Exercise brief: Your reply should be the entries, output word for word, with each picture omitted.

Saved entries:
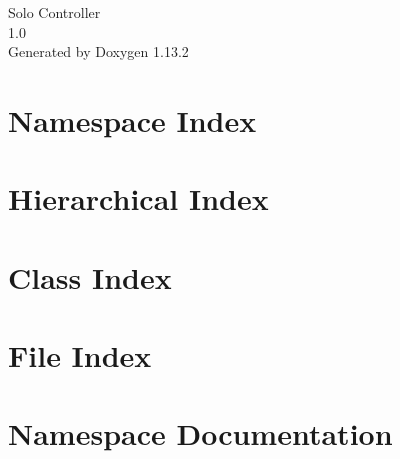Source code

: \documentclass[twoside]{book}
\newcommand{\+}{\discretionary{\mbox{\scriptsize$\hookleftarrow$}}{}{}}
\newcommand{\clearemptydoublepage}{%
    \newpage{\pagestyle{empty}\cleardoublepage}%
  }
\begin{document}
  \raggedbottom
    \hypersetup{pageanchor=false,
                bookmarksnumbered=true,
                pdfencoding=unicode
               }
  \begin{titlepage}
  \vspace*{7cm}
  \begin{center}%
  {\Large Solo Controller}\\
  [1ex]\large 1.\+0 \\
  \vspace*{1cm}
  {\large Generated by Doxygen 1.13.2}\\
  \end{center}
  \end{titlepage}
  \clearemptydoublepage
  \tableofcontents
  \clearemptydoublepage
  \hypersetup{pageanchor=true}

\chapter{Namespace Index}

\chapter{Hierarchical Index}

\chapter{Class Index}

\chapter{File Index}

\chapter{Namespace Documentation}



















\end{document}
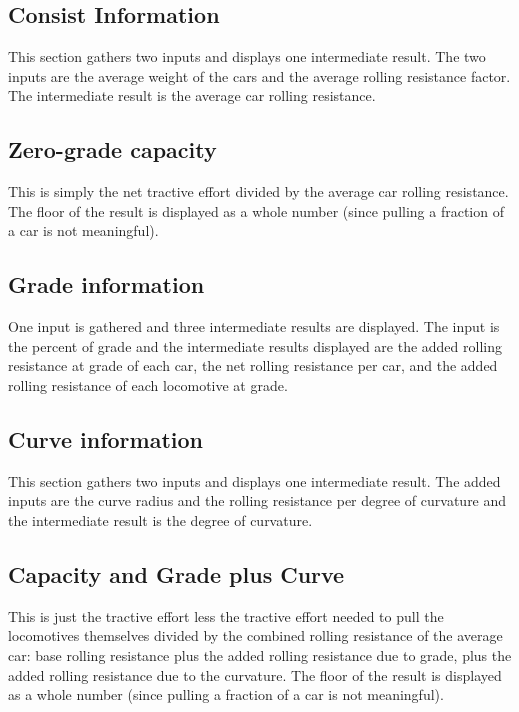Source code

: \subsection{Consist Information}
This section gathers two inputs and displays one intermediate result. 
The two inputs are the average weight of the cars and the average
rolling resistance factor.  The intermediate result is the average car
rolling resistance.

\subsection{Zero-grade capacity}
This is simply the net tractive effort divided by the average car
rolling resistance.  The floor of the result is displayed as a whole
number (since pulling a fraction of a car is not meaningful).

\subsection{Grade information}
One input is gathered and three intermediate results are displayed.  The
input is the percent of grade and the intermediate results displayed are
the added rolling resistance at grade of each car, the net rolling
resistance per car, and the added rolling resistance of each locomotive
at grade.

\subsection{Curve information}
This section gathers two inputs and displays one intermediate result.
The added inputs are the curve radius and the rolling resistance per
degree of curvature and the intermediate result is the degree of
curvature. 

\subsection{Capacity and Grade plus Curve}
This is just the tractive effort less the tractive effort needed to
pull the locomotives themselves divided by the combined rolling
resistance of the average car: base rolling resistance plus the added
rolling resistance due to grade, plus the added rolling resistance due
to the curvature.  The floor of the result is displayed as a whole
number (since pulling a fraction of a car is not meaningful).



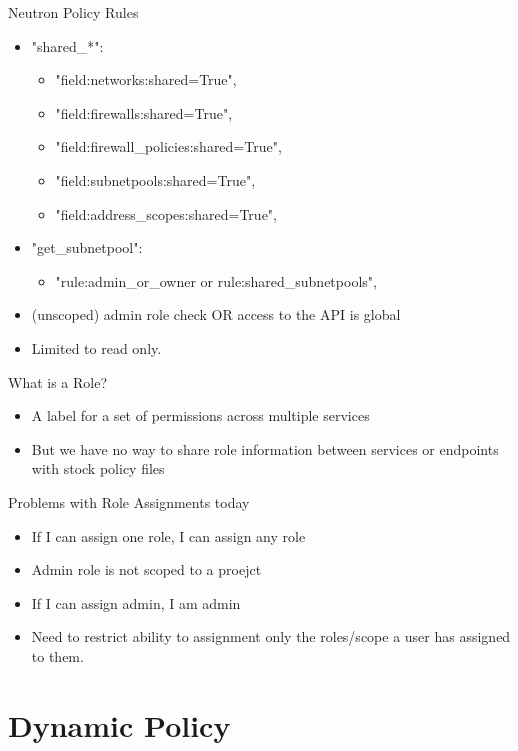 \documentclass{beamer}
\begin{document}
\begin{frame}Neutron Policy Rules{}
  \begin{itemize}
  \item "shared\_*":
    \begin{itemize}
    \item "field:networks:shared=True",
    \item "field:firewalls:shared=True",
    \item "field:firewall\_policies:shared=True",
    \item "field:subnetpools:shared=True",
    \item "field:address\_scopes:shared=True",
    \end{itemize}
  \item "get\_subnetpool":
    \begin{itemize}
    \item "rule:admin\_or\_owner or rule:shared\_subnetpools",
    \end{itemize}
  \item (unscoped) admin role check OR access to the API is global
  \item Limited to read only.
  \end{itemize}
\end{frame}

\begin{frame}What is a Role?{}
  \begin{itemize}
    \item A label for a set of permissions across multiple services
    \item But we have no way to share role information between services or endpoints with stock policy files
  \end{itemize}
\end{frame}

\begin{frame}{Problems with Role Assignments today}
  \begin{itemize}
  \item If I can assign one role, I can assign any role
  \item Admin role is not scoped to a proejct
  \item If I can assign admin, I am admin
  \item Need to restrict ability to assignment only the roles/scope a user has assigned to them.
  \end{itemize}
\end{frame}


\section {Dynamic Policy}
\end{document}
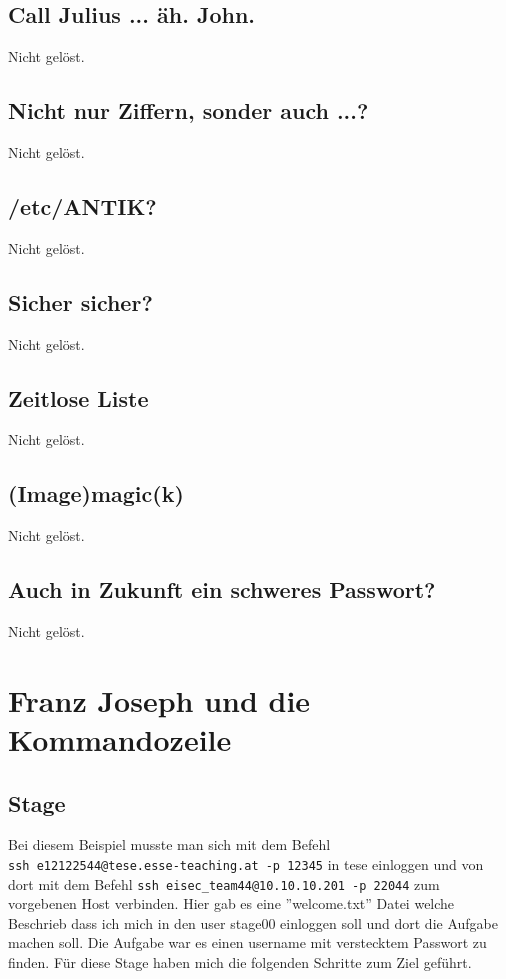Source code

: \documentclass[12pt, a4paper, titlepage, oneside]{scrartcl}
\begin{document}
	\subsection{Call Julius ... äh. John.}
	Nicht gelöst.

	\subsection{Nicht nur Ziffern, sonder auch ...?}
	Nicht gelöst.

	\subsection{/etc/ANTIK?}
	Nicht gelöst.

	\subsection{Sicher sicher?}
	Nicht gelöst.

	\subsection{Zeitlose Liste}
	Nicht gelöst.

	\subsection{(Image)magic(k)}
	Nicht gelöst.

	\subsection{Auch in Zukunft ein schweres Passwort?}
	Nicht gelöst.

	\section{Franz Joseph und die Kommandozeile}

	\subsection{Stage}
	Bei diesem Beispiel musste man sich mit dem Befehl \\ \lstinline{ssh e12122544@tese.esse-teaching.at -p 12345}
	in tese einloggen und von dort mit dem Befehl \lstinline{ssh eisec_team44@10.10.10.201 -p 22044}
	zum vorgebenen Host verbinden. Hier gab es eine ''welcome.txt'' Datei welche
	Beschrieb dass ich mich in den user stage00 einloggen soll und dort die
	Aufgabe machen soll. Die Aufgabe war es einen username mit verstecktem Passwort
	zu finden. Für diese Stage haben mich die folgenden Schritte zum Ziel geführt.
\end{document}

Exercise result:
Source code

: \documentclass[twoside]{book}
\newcommand{\+}{\discretionary{\mbox{\scriptsize$\hookleftarrow$}}{}{}}
\newcommand{\clearemptydoublepage}{%
    \newpage{\pagestyle{empty}\cleardoublepage}%
  }
\begin{document}
  \raggedbottom
    \hypersetup{pageanchor=false,
                bookmarksnumbered=true,
                pdfencoding=unicode
               }
  \begin{titlepage}
  \vspace*{7cm}
  \begin{center}%
  {\Large Solo Controller}\\
  [1ex]\large 1.\+0 \\
  \vspace*{1cm}
  {\large Generated by Doxygen 1.13.2}\\
  \end{center}
  \end{titlepage}
  \clearemptydoublepage
  \tableofcontents
  \clearemptydoublepage
  \hypersetup{pageanchor=true}

\chapter{Namespace Index}

\chapter{Hierarchical Index}

\chapter{Class Index}

\chapter{File Index}

\chapter{Namespace Documentation}



















\end{document}
Source code

: \subsection{Consist Information}
This section gathers two inputs and displays one intermediate result. 
The two inputs are the average weight of the cars and the average
rolling resistance factor.  The intermediate result is the average car
rolling resistance.

\subsection{Zero-grade capacity}
This is simply the net tractive effort divided by the average car
rolling resistance.  The floor of the result is displayed as a whole
number (since pulling a fraction of a car is not meaningful).

\subsection{Grade information}
One input is gathered and three intermediate results are displayed.  The
input is the percent of grade and the intermediate results displayed are
the added rolling resistance at grade of each car, the net rolling
resistance per car, and the added rolling resistance of each locomotive
at grade.

\subsection{Curve information}
This section gathers two inputs and displays one intermediate result.
The added inputs are the curve radius and the rolling resistance per
degree of curvature and the intermediate result is the degree of
curvature. 

\subsection{Capacity and Grade plus Curve}
This is just the tractive effort less the tractive effort needed to
pull the locomotives themselves divided by the combined rolling
resistance of the average car: base rolling resistance plus the added
rolling resistance due to grade, plus the added rolling resistance due
to the curvature.  The floor of the result is displayed as a whole
number (since pulling a fraction of a car is not meaningful).



 \documentclass{beamer}
\begin{document}
\begin{frame}Neutron Policy Rules{}
  \begin{itemize}
  \item "shared\_*":
    \begin{itemize}
    \item "field:networks:shared=True",
    \item "field:firewalls:shared=True",
    \item "field:firewall\_policies:shared=True",
    \item "field:subnetpools:shared=True",
    \item "field:address\_scopes:shared=True",
    \end{itemize}
  \item "get\_subnetpool":
    \begin{itemize}
    \item "rule:admin\_or\_owner or rule:shared\_subnetpools",
    \end{itemize}
  \item (unscoped) admin role check OR access to the API is global
  \item Limited to read only.
  \end{itemize}
\end{frame}

\begin{frame}What is a Role?{}
  \begin{itemize}
    \item A label for a set of permissions across multiple services
    \item But we have no way to share role information between services or endpoints with stock policy files
  \end{itemize}
\end{frame}

\begin{frame}{Problems with Role Assignments today}
  \begin{itemize}
  \item If I can assign one role, I can assign any role
  \item Admin role is not scoped to a proejct
  \item If I can assign admin, I am admin
  \item Need to restrict ability to assignment only the roles/scope a user has assigned to them.
  \end{itemize}
\end{frame}


\section {Dynamic Policy}
\end{document}
Source code

: \documentclass[12pt, a4paper, titlepage, oneside]{scrartcl}
\begin{document}
	\subsection{Call Julius ... äh. John.}
	Nicht gelöst.

	\subsection{Nicht nur Ziffern, sonder auch ...?}
	Nicht gelöst.

	\subsection{/etc/ANTIK?}
	Nicht gelöst.

	\subsection{Sicher sicher?}
	Nicht gelöst.

	\subsection{Zeitlose Liste}
	Nicht gelöst.

	\subsection{(Image)magic(k)}
	Nicht gelöst.

	\subsection{Auch in Zukunft ein schweres Passwort?}
	Nicht gelöst.

	\section{Franz Joseph und die Kommandozeile}

	\subsection{Stage}
	Bei diesem Beispiel musste man sich mit dem Befehl \\ \lstinline{ssh e12122544@tese.esse-teaching.at -p 12345}
	in tese einloggen und von dort mit dem Befehl \lstinline{ssh eisec_team44@10.10.10.201 -p 22044}
	zum vorgebenen Host verbinden. Hier gab es eine ''welcome.txt'' Datei welche
	Beschrieb dass ich mich in den user stage00 einloggen soll und dort die
	Aufgabe machen soll. Die Aufgabe war es einen username mit verstecktem Passwort
	zu finden. Für diese Stage haben mich die folgenden Schritte zum Ziel geführt.
\end{document}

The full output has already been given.